Brianna TenBrink: Yes we are. Right now, I believe that we are looking to open back up our recommendation link in these next few weeks at the start of April. We are always open to reading more, but we are a humble team of 13, so we are moving through them as quickly as we can, but also as thoughtfully as possible.
Daniel Levine: I should note for Rarecast listeners, among the recommendation is Shane Buraw’s “Strangers Assume My Girlfriend Is My Nurse.” We discussed this and spoke with Shane who is an SMA advocate on a past episode and encourage listeners to go into our archive and listen to that, which is episode 250. Brianna, give me a recommendation for each of the three categories.
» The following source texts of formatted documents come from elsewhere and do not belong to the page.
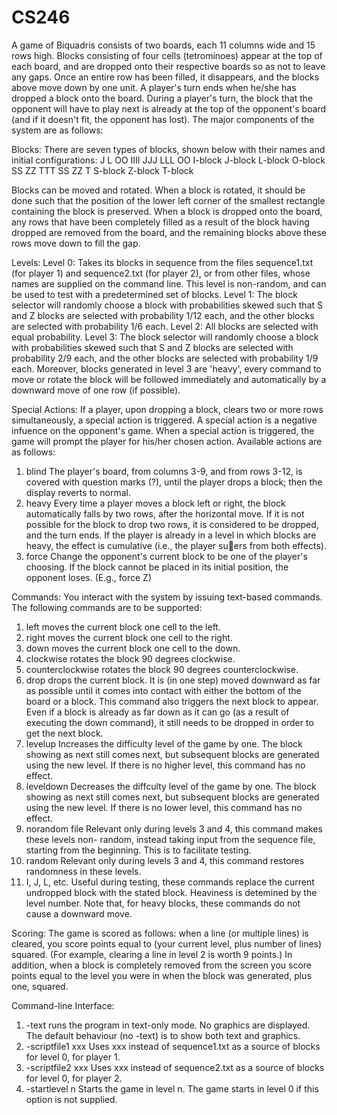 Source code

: # CS246

A game of Biquadris consists of two boards, each 11 columns wide and 15 rows high. Blocks
consisting of four cells (tetrominoes) appear at the top of each board, and are dropped
onto their respective boards so as not to leave any gaps. Once an entire row has been filled, it
disappears, and the blocks above move down by one unit.
A player's turn ends when he/she has dropped a block onto the board. During a player's turn, 
the block that the opponent will have to play next is already at the top of the opponent's 
board (and if it doesn't fit, the opponent has lost). The major components of the system are as follows:

Blocks:
There are seven types of blocks, shown below with their names and initial configurations:
         J        L     OO
IIII     JJJ    LLL     OO
I-block J-block L-block O-block
 SS     ZZ      TTT
SS       ZZ      T
S-block Z-block T-block

Blocks can be moved and rotated. When a block is rotated, it should be done such that the
position of the lower left corner of the smallest rectangle containing the block is preserved.
When a block is dropped onto the board, any rows that have been completely
filled as a result of the block having dropped are removed from the board, and the
remaining blocks above these rows move down to fill the gap.

Levels:
Level 0: Takes its blocks in sequence from the files sequence1.txt (for player 1) and sequence2.txt 
(for player 2), or from other files, whose names are supplied on the command line. This level is
non-random, and can be used to test with a predetermined set of
blocks. 
Level 1: The block selector will randomly choose a block with probabilities skewed such that
S and Z blocks are selected with probability 1/12 each, and the other blocks are selected with
probability 1/6 each.
Level 2: All blocks are selected with equal probability.
Level 3: The block selector will randomly choose a block with probabilities skewed such that
S and Z blocks are selected with probability 2/9 each, and the other blocks are selected with
probability 1/9 each. Moreover, blocks generated in level 3 are 'heavy', every command to
move or rotate the block will be followed immediately and automatically by a downward move
of one row (if possible).

Special Actions:
If a player, upon dropping a block, clears two or more rows simultaneously, a special action is
triggered. A special action is a negative infuence on the opponent's game. When a special action
is triggered, the game will prompt the player for his/her chosen action. Available actions are as
follows:
1. blind The player's board, from columns 3-9, and from rows 3-12, is covered with question
marks (?), until the player drops a block; then the display reverts to normal.
2. heavy Every time a player moves a block left or right, the block automatically falls by two
rows, after the horizontal move. If it is not possible for the block to drop two rows, it is
considered to be dropped, and the turn ends. If the player is already in a level in which
blocks are heavy, the effect is cumulative (i.e., the player suers from both effects).
3. force Change the opponent's current block to be one of the player's choosing. If the block
cannot be placed in its initial position, the opponent loses. (E.g., force Z)

Commands:
You interact with the system by issuing text-based commands. The following commands are to be
supported:
1. left moves the current block one cell to the left. 
2. right moves the current block one cell to the right. 
3. down moves the current block one cell to the down.
4. clockwise rotates the block 90 degrees clockwise.
5. counterclockwise rotates the block 90 degrees counterclockwise.
6. drop drops the current block. It is (in one step) moved downward as far as possible until
it comes into contact with either the bottom of the board or a block. This command also
triggers the next block to appear. Even if a block is already as far down as it can go (as a
result of executing the down command), it still needs to be dropped in order to get the next
block.
7. levelup Increases the difficulty level of the game by one. The block showing as next still
comes next, but subsequent blocks are generated using the new level. If there is no higher
level, this command has no effect.
8. leveldown Decreases the diffculty level of the game by one. The block showing as next still
comes next, but subsequent blocks are generated using the new level. If there is no lower
level, this command has no effect.
9. norandom file Relevant only during levels 3 and 4, this command makes these levels non-
random, instead taking input from the sequence file, starting from the beginning. This is
to facilitate testing.
10. random Relevant only during levels 3 and 4, this command restores randomness in these levels.
11. I, J, L, etc. Useful during testing, these commands replace the current undropped block with
the stated block. Heaviness is detemined by the level number. Note that, for heavy blocks,
these commands do not cause a downward move.

Scoring:
The game is scored as follows: when a line (or multiple lines) is cleared, you score points equal to
(your current level, plus number of lines) squared. (For example, clearing a line in level 2 is worth 9
points.) In addition, when a block is completely removed from the screen you score points equal to
the level you were in when the block was generated, plus one, squared.

Command-line Interface:
1. -text runs the program in text-only mode. No graphics are displayed. The default behaviour
(no -text) is to show both text and graphics.
2. -scriptfile1 xxx Uses xxx instead of sequence1.txt as a source of blocks for level 0, for
player 1.
3. -scriptfile2 xxx Uses xxx instead of sequence2.txt as a source of blocks for level 0, for
player 2.
4. -startlevel n Starts the game in level n. The game starts in level 0 if this option is not
supplied.
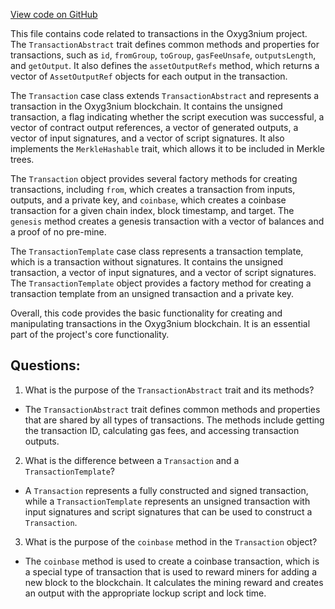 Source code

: [View code on GitHub](https://github.com/oxyg3nium/oxyg3nium/protocol/src/main/scala/org/oxyg3nium/protocol/model/Transaction.scala)

This file contains code related to transactions in the Oxyg3nium project. The `TransactionAbstract` trait defines common methods and properties for transactions, such as `id`, `fromGroup`, `toGroup`, `gasFeeUnsafe`, `outputsLength`, and `getOutput`. It also defines the `assetOutputRefs` method, which returns a vector of `AssetOutputRef` objects for each output in the transaction.

The `Transaction` case class extends `TransactionAbstract` and represents a transaction in the Oxyg3nium blockchain. It contains the unsigned transaction, a flag indicating whether the script execution was successful, a vector of contract output references, a vector of generated outputs, a vector of input signatures, and a vector of script signatures. It also implements the `MerkleHashable` trait, which allows it to be included in Merkle trees.

The `Transaction` object provides several factory methods for creating transactions, including `from`, which creates a transaction from inputs, outputs, and a private key, and `coinbase`, which creates a coinbase transaction for a given chain index, block timestamp, and target. The `genesis` method creates a genesis transaction with a vector of balances and a proof of no pre-mine.

The `TransactionTemplate` case class represents a transaction template, which is a transaction without signatures. It contains the unsigned transaction, a vector of input signatures, and a vector of script signatures. The `TransactionTemplate` object provides a factory method for creating a transaction template from an unsigned transaction and a private key.

Overall, this code provides the basic functionality for creating and manipulating transactions in the Oxyg3nium blockchain. It is an essential part of the project's core functionality.
## Questions: 
 1. What is the purpose of the `TransactionAbstract` trait and its methods?
- The `TransactionAbstract` trait defines common methods and properties that are shared by all types of transactions. The methods include getting the transaction ID, calculating gas fees, and accessing transaction outputs.

2. What is the difference between a `Transaction` and a `TransactionTemplate`?
- A `Transaction` represents a fully constructed and signed transaction, while a `TransactionTemplate` represents an unsigned transaction with input signatures and script signatures that can be used to construct a `Transaction`.

3. What is the purpose of the `coinbase` method in the `Transaction` object?
- The `coinbase` method is used to create a coinbase transaction, which is a special type of transaction that is used to reward miners for adding a new block to the blockchain. It calculates the mining reward and creates an output with the appropriate lockup script and lock time.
What’s the book and why should people read it? Let’s start with children.
Brianna TenBrink: Okay. I would recommend the book “We Move Together” for the children’s category. The illustrations are really bright and very captivating, so I’m sure we will get the little one’s attention. And I think it depicts individuals with disabilities and everyday circumstances that children are familiar with, which I believe will open up that conversation for their questions that they may have not had if they didn’t read the book. And that’s what we want. We want more conversation and less stigma.
Daniel Levine: How about young adults?
Brianna TenBrink: This is my favorite category. And like I said, this is the category that I read and approve books for. So, I would definitely recommend “The Blind Gambit.” As a video game lover, this book was so fun to read. It was a very interesting take on a teen who has retinitis pigmentosa, which is a genetic disorder that causes progressive vision loss over time and how he learns to thrive in his new normal. He meets some awesome friends along the way that encourage him and the reader gets to follow neuro romantic, otherwise known as Brian, offline, as he confronts his emotion, he deals with societal response and learns from others with similar disabilities. It’s definitely a page-turner. It made me laugh several times and is for sure an empowering read.
Daniel Levine: And finally adults.
Brianna TenBrink: I would say the book on parenting a non-verbal child with autism really resonated with me. I think this book does a great job of framing the disability experience when it comes to limited resources and lack of support the individual with the disability and their loved ones feel from society. As I say to my friends, if you’re not a part of this world, it’s incredibly difficult to understand the intricacies of it all. But I think a book like this helps give a baseline understanding of the obstacles and challenges that stem from it.
Daniel Levine: And where can people go to learn more about Disability Book Week and find recommendations?
Brianna TenBrink: To learn more about Disability Book Week and find more of our recommendations, you can visit disability book week.org for more information.
Daniel Levine: Brianna TenBrink, MBA, student advocate, and sensitivity panelist for Disability Book Week. Brianna, thanks so much for your time today.
Brianna TenBrink: Thank you so much for having me.
This interview has been edited for clarity and readability.